OK, let’s just snap our fingers and make the federal income tax disappear.
Finally, as an NRA Life member for the past 35 years, I find that I have several membership cards that have been practically screaming to be ceremonially burned for the benefit of YouTube. I can only imagine — and savor — the reactions by various segments of the press and public (not to mention the NRA) if I am joined by even a hundred other angry NRA members, let alone perhaps thousands or tens of thousands.
Yeah, great PR. If the media pays any attention, it will be to say that the NRA does not represent mainstream gun owners, and you can bet that they won’t be saying that the NRA is too soft for you!
I agree that BATFE is largely out of control, but the response that is appropriate now is to get BATFE in line, and work to eliminate odious gun laws. As to the point in the letter from the NRA linked to on the JPFO site, many of our rights have some level of control, such as libel, slander, fire in a crowded theater, etc. We will not be able to eliminate all firearms laws anytime soon, and there does need to be some form of enforcement. As much as I want the vast majority of gun laws removed, to call for the elimination of all gun laws and BATFE, and not accept anything less, is not going to get us anywhere. The NRA has been very good at taking an incremental approach to restoring our rights, however, this has opened them up for criticism of compromise.

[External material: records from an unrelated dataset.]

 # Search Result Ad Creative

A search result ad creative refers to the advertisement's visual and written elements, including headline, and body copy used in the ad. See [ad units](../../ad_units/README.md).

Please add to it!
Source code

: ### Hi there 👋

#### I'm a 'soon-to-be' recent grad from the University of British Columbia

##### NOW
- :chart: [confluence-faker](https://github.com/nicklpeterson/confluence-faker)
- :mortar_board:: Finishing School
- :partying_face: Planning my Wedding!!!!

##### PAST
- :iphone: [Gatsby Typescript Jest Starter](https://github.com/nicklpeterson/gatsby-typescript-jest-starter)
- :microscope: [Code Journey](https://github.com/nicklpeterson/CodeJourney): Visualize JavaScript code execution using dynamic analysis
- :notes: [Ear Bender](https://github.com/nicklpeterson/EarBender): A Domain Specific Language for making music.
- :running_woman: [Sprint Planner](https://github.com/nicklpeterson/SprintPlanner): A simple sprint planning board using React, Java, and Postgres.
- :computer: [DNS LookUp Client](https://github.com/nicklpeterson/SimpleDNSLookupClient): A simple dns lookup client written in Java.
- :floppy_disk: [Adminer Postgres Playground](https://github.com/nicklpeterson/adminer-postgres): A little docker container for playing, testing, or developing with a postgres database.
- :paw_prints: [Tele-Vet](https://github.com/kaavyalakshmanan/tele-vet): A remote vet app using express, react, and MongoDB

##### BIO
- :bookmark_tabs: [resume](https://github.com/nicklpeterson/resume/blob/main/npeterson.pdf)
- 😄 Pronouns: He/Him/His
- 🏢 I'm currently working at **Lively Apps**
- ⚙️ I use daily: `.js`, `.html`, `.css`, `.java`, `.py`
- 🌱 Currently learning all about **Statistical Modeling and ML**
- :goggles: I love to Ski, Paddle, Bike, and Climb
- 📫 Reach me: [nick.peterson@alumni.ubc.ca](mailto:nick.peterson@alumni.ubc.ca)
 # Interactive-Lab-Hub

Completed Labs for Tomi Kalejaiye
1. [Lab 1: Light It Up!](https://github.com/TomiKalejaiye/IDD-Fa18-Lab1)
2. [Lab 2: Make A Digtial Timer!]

Update: I softened up the language in the first part a little. The point is not to bash Mr. Olofson, I understand that the facts of his case are in some dispute. However, given the evidence that will likely be presented to a jury, the FA/DIAS assumption is not too far afield. The main point of this post is the bashing of the NRA, which is seen far to often in my opinion. Not that there isn’t room for improvement like any group, but on the whole I believe we are far better off for the work NRA has done.